*** Task input Section Begins ***

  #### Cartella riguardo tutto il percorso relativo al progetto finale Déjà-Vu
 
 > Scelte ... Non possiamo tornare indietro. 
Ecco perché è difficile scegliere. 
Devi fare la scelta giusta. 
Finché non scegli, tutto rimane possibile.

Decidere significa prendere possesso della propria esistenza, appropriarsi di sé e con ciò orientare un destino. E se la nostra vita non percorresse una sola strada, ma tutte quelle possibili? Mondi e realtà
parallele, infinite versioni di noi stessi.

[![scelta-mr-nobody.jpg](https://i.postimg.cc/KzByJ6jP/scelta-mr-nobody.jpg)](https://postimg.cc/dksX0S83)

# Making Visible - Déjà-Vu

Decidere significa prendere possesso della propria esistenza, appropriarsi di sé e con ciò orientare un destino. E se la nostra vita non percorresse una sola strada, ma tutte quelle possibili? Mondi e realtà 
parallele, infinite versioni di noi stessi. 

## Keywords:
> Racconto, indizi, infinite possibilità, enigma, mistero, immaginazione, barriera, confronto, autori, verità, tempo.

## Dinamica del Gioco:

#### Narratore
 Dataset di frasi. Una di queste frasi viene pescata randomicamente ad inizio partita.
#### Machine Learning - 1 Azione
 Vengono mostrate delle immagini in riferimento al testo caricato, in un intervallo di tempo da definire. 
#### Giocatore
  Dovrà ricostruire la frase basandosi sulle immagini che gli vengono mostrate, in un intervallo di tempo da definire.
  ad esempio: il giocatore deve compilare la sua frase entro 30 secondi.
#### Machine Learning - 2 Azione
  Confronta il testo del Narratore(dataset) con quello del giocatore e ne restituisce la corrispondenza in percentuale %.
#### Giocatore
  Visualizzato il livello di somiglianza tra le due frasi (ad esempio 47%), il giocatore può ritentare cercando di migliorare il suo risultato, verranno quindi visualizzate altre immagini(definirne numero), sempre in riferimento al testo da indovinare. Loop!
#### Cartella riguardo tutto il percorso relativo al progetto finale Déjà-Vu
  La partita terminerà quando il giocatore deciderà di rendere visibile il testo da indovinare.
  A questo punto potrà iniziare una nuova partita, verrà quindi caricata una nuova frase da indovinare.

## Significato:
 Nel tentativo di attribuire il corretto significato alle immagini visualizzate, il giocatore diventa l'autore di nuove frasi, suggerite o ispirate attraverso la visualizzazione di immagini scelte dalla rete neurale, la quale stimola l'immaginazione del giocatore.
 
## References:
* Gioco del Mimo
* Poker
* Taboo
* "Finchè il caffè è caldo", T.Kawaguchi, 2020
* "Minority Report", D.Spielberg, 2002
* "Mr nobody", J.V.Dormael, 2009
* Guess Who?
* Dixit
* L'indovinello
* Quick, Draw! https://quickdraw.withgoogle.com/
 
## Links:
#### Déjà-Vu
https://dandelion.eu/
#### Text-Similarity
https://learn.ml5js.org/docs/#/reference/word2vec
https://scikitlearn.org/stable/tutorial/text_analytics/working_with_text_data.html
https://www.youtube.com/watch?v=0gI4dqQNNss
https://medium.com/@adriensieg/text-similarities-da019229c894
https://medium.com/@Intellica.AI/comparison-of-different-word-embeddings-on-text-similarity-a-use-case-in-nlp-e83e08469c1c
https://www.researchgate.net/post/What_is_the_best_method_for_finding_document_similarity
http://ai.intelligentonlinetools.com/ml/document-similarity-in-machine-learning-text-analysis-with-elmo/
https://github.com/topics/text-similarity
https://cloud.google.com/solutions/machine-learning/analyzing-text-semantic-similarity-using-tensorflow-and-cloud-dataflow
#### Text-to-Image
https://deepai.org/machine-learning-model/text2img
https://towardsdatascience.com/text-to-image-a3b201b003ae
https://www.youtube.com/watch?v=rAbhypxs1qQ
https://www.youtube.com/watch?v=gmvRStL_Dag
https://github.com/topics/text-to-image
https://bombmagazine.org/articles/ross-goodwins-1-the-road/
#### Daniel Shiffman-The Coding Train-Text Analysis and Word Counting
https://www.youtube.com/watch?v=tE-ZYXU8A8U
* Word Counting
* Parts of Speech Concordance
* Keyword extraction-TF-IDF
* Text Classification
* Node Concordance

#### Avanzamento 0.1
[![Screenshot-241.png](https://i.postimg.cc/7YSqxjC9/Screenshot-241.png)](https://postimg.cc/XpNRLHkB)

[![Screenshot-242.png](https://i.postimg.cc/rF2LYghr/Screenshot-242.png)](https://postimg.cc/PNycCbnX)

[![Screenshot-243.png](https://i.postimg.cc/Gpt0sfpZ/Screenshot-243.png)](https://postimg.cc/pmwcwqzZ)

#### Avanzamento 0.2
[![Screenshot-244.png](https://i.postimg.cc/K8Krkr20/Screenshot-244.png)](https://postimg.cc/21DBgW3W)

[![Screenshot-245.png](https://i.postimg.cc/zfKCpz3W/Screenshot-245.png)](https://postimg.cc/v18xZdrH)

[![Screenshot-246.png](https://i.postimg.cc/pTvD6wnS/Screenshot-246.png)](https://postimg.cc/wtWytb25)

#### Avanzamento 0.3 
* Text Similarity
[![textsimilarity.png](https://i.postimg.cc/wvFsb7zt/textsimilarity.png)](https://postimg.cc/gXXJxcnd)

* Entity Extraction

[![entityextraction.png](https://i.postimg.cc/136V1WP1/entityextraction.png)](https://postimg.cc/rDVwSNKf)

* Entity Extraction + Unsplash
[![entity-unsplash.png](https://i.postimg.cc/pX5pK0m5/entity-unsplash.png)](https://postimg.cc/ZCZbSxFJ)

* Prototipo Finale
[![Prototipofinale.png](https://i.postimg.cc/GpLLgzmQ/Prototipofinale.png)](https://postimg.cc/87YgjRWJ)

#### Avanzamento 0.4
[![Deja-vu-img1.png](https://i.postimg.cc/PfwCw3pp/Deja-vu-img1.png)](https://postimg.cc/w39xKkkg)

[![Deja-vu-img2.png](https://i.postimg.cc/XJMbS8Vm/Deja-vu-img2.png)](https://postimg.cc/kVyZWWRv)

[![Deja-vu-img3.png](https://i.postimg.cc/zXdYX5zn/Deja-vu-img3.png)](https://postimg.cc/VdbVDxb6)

*** Task input Section Ends ***

# Work instruction
All lines above that include the word "sola" must be copied into the answer.

# Answer section
Decidere significa prendere possesso della propria esistenza, appropriarsi di sé e con ciò orientare un destino. E se la nostra vita non percorresse una sola strada, ma tutte quelle possibili? Mondi e realtà
Decidere significa prendere possesso della propria esistenza, appropriarsi di sé e con ciò orientare un destino. E se la nostra vita non percorresse una sola strada, ma tutte quelle possibili? Mondi e realtà 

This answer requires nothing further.